Творчество Садовяну огромно, богато, многообразно. Он давно уже стал в нашей стране одним из любимых и читаемых иностранных писателей, а ведь переведена лишь малая часть того, что он создал. Около ста томов написано им. Целые толпы
Но среди характеристик, которыми мастер наделяет своих героев, имеется одна отличительная черта. Если герой произведения труженик, если это простой человек, он описан с теплотой, с любовью, с уважением. Читая книги Садовяну, начинаешь вместе с автором любить всех этих пахарей, лесорубов, пастухов, сплавщиков леса, крестьянских девушек, умеющих гордо хранить свою девичью честь и проносить любовь сквозь жуткие испытания, трудолюбивых, мужественных матерей, часто несущих всю тяжесть забот о семье. И, любя их, невольно проникаешься уважением к румынскому народу, душу которого так умел показать его великий мастер.

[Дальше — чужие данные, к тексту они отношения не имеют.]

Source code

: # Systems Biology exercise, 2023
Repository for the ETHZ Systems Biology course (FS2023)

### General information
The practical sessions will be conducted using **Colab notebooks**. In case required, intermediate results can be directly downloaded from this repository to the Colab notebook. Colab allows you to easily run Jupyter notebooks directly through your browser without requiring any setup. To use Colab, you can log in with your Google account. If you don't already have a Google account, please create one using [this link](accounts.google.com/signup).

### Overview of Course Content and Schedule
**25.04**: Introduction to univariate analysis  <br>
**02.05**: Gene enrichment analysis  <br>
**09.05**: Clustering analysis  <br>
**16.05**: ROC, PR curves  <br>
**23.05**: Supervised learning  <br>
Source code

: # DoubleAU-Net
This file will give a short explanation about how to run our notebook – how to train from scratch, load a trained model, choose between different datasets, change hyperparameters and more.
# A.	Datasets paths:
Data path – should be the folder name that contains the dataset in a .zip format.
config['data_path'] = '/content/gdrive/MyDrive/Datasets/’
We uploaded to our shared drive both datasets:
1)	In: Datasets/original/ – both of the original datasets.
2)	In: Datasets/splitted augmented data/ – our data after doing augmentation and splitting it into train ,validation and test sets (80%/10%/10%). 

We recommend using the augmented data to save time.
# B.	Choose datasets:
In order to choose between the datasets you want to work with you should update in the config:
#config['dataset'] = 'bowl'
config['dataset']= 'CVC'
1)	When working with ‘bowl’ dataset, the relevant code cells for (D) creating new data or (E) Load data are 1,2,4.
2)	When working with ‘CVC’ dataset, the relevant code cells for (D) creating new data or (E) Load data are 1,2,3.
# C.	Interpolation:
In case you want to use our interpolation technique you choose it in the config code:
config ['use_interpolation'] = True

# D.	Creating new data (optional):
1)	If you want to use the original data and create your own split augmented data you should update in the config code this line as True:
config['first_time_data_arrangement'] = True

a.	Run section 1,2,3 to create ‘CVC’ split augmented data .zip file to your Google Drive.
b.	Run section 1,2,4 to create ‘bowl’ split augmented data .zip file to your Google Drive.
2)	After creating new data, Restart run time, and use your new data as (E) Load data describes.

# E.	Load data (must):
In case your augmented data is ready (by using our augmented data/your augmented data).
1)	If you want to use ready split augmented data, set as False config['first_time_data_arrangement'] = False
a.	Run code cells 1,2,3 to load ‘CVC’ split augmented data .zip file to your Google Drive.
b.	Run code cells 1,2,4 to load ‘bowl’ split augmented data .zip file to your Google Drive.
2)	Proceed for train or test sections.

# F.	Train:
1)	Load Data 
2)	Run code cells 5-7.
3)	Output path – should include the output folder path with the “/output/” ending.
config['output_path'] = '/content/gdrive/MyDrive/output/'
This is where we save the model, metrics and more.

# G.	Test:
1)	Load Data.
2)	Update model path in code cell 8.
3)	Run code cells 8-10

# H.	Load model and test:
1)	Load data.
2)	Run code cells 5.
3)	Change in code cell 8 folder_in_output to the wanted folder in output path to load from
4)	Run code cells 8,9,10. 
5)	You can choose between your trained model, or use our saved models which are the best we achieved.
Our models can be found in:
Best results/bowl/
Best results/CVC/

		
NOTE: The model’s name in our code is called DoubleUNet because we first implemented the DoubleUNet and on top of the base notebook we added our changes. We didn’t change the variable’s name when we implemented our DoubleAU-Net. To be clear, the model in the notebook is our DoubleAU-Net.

О простых людях Садовяну рассказывает, как о близких друзьях, которые при всех их недостатках — их он тоже не скрывает — ему любы и дороги. Зато каким острым, колючим, злым, порой даже яростным становится перо писателя, когда он начинает набрасывать портреты угнетателей простого народа — бояр, землевладельцев, откупщиков, купцов, судейских чиновников, буржуазных парламентариев. Тут голос Садовяну гремит грозно. Писатель становится беспощадным и нередко пускает в ход бич сатиры.
Мне никогда не забудется первая беседа с Садовяну.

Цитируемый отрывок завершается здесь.